DATA IN THIS EXERCISE —
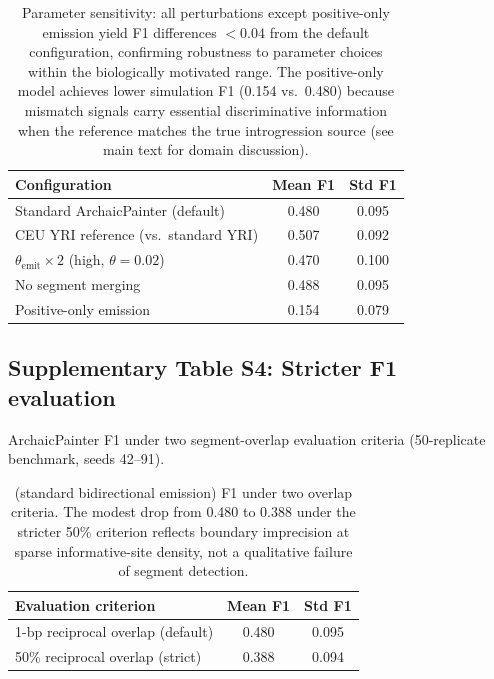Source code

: \begin{table}[h]
\centering
\begin{tabular}{lcc}
\hline
\textbf{Configuration} & \textbf{Mean F1} & \textbf{Std F1} \\
\hline
Standard ArchaicPainter (default) & 0.480 & 0.095 \\
CEU YRI reference (vs.\ standard YRI) & 0.507 & 0.092 \\
$\theta_\mathrm{emit} \times 2$ (high, $\theta=0.02$) & 0.470 & 0.100 \\
No segment merging & 0.488 & 0.095 \\
Positive-only emission & 0.154 & 0.079 \\
\hline
\end{tabular}
\caption{Parameter sensitivity: all perturbations except positive-only emission
yield F1 differences $<0.04$ from the default configuration, confirming robustness
to parameter choices within the biologically motivated range.
The positive-only model achieves lower simulation F1 (0.154 vs.\ 0.480) because
mismatch signals carry essential discriminative information when the reference
matches the true introgression source (see main text for domain discussion).}
\label{tab:sensitivity}
\end{table}

\subsection*{Supplementary Table S4: Stricter F1 evaluation}

ArchaicPainter F1 under two segment-overlap evaluation criteria
(50-replicate benchmark, seeds 42--91).

\begin{table}[h]
\centering
\begin{tabular}{lcc}
\hline
\textbf{Evaluation criterion} & \textbf{Mean F1} & \textbf{Std F1} \\
\hline
1-bp reciprocal overlap (default) & 0.480 & 0.095 \\
50\% reciprocal overlap (strict)  & 0.388 & 0.094 \\
\hline
\end{tabular}
\caption{\AP{} (standard bidirectional emission) F1 under two overlap criteria.
The modest drop from 0.480 to 0.388 under the stricter 50\% criterion
reflects boundary imprecision at sparse informative-site density,
not a qualitative failure of segment detection.}
\label{tab:strict_f1}
\end{table}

EXERCISE GOAL — Reproduce each line of the records above, exactly and without pictures.

REPLY TO THE TASK —
Source code

: \begin{table}[h]
\centering
\begin{tabular}{lcc}
\hline
\textbf{Configuration} & \textbf{Mean F1} & \textbf{Std F1} \\
\hline
Standard ArchaicPainter (default) & 0.480 & 0.095 \\
CEU YRI reference (vs.\ standard YRI) & 0.507 & 0.092 \\
$\theta_\mathrm{emit} \times 2$ (high, $\theta=0.02$) & 0.470 & 0.100 \\
No segment merging & 0.488 & 0.095 \\
Positive-only emission & 0.154 & 0.079 \\
\hline
\end{tabular}
\caption{Parameter sensitivity: all perturbations except positive-only emission
yield F1 differences $<0.04$ from the default configuration, confirming robustness
to parameter choices within the biologically motivated range.
The positive-only model achieves lower simulation F1 (0.154 vs.\ 0.480) because
mismatch signals carry essential discriminative information when the reference
matches the true introgression source (see main text for domain discussion).}
\label{tab:sensitivity}
\end{table}

\subsection*{Supplementary Table S4: Stricter F1 evaluation}

ArchaicPainter F1 under two segment-overlap evaluation criteria
(50-replicate benchmark, seeds 42--91).

\begin{table}[h]
\centering
\begin{tabular}{lcc}
\hline
\textbf{Evaluation criterion} & \textbf{Mean F1} & \textbf{Std F1} \\
\hline
1-bp reciprocal overlap (default) & 0.480 & 0.095 \\
50\% reciprocal overlap (strict)  & 0.388 & 0.094 \\
\hline
\end{tabular}
\caption{\AP{} (standard bidirectional emission) F1 under two overlap criteria.
The modest drop from 0.480 to 0.388 under the stricter 50\% criterion
reflects boundary imprecision at sparse informative-site density,
not a qualitative failure of segment detection.}
\label{tab:strict_f1}
\end{table}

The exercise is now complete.